Data provided section start

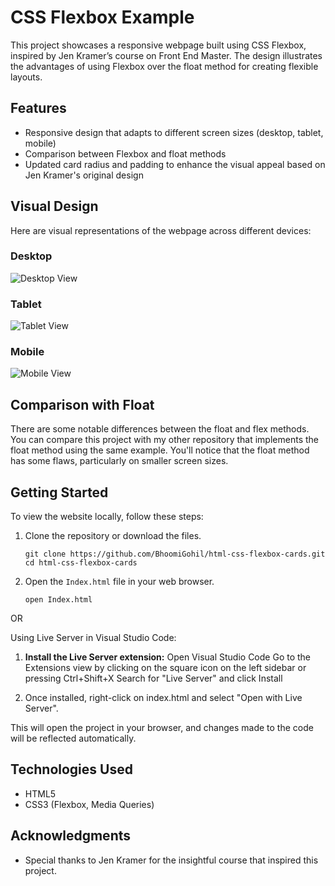 # CSS Flexbox Example

This project showcases a responsive webpage built using CSS Flexbox, inspired by Jen Kramer’s course on Front End Master. The design illustrates the advantages of using Flexbox over the float method for creating flexible layouts.

## Features

- Responsive design that adapts to different screen sizes (desktop, tablet, mobile)
- Comparison between Flexbox and float methods
- Updated card radius and padding to enhance the visual appeal based on Jen Kramer's original design

## Visual Design

Here are visual representations of the webpage across different devices:

### Desktop

![Desktop View](desktop.png)

### Tablet

![Tablet View](tablet.png)

### Mobile

![Mobile View](mobile.png)

## Comparison with Float

There are some notable differences between the float and flex methods. You can compare this project with my other repository that implements the float method using the same example. You'll notice that the float method has some flaws, particularly on smaller screen sizes.

## Getting Started

To view the website locally, follow these steps:

1. Clone the repository or download the files.
   ```
   git clone https://github.com/BhoomiGohil/html-css-flexbox-cards.git
   cd html-css-flexbox-cards
   ```
2. Open the `Index.html` file in your web browser.
   ```
   open Index.html
   ```

OR

Using Live Server in Visual Studio Code:

1. **Install the Live Server extension:**
   Open Visual Studio Code Go to the Extensions view by clicking on the square icon on the left sidebar or pressing Ctrl+Shift+X Search for "Live Server" and click Install

2. Once installed, right-click on index.html and select "Open with Live Server".

This will open the project in your browser, and changes made to the code will be reflected automatically.

## Technologies Used

- HTML5
- CSS3 (Flexbox, Media Queries)

## Acknowledgments

- Special thanks to Jen Kramer for the insightful course that inspired this project.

Data provided section end

# Exercise aim
Since only the text is wanted, repeat all the records above exactly and omit the pictures.

# Your response
 # CSS Flexbox Example

This project showcases a responsive webpage built using CSS Flexbox, inspired by Jen Kramer’s course on Front End Master. The design illustrates the advantages of using Flexbox over the float method for creating flexible layouts.

## Features

- Responsive design that adapts to different screen sizes (desktop, tablet, mobile)
- Comparison between Flexbox and float methods
- Updated card radius and padding to enhance the visual appeal based on Jen Kramer's original design

## Visual Design

Here are visual representations of the webpage across different devices:

### Desktop

![Desktop View](desktop.png)

### Tablet

![Tablet View](tablet.png)

### Mobile

![Mobile View](mobile.png)

## Comparison with Float

There are some notable differences between the float and flex methods. You can compare this project with my other repository that implements the float method using the same example. You'll notice that the float method has some flaws, particularly on smaller screen sizes.

## Getting Started

To view the website locally, follow these steps:

1. Clone the repository or download the files.
   ```
   git clone https://github.com/BhoomiGohil/html-css-flexbox-cards.git
   cd html-css-flexbox-cards
   ```
2. Open the `Index.html` file in your web browser.
   ```
   open Index.html
   ```

OR

Using Live Server in Visual Studio Code:

1. **Install the Live Server extension:**
   Open Visual Studio Code Go to the Extensions view by clicking on the square icon on the left sidebar or pressing Ctrl+Shift+X Search for "Live Server" and click Install

2. Once installed, right-click on index.html and select "Open with Live Server".

This will open the project in your browser, and changes made to the code will be reflected automatically.

## Technologies Used

- HTML5
- CSS3 (Flexbox, Media Queries)

## Acknowledgments

- Special thanks to Jen Kramer for the insightful course that inspired this project.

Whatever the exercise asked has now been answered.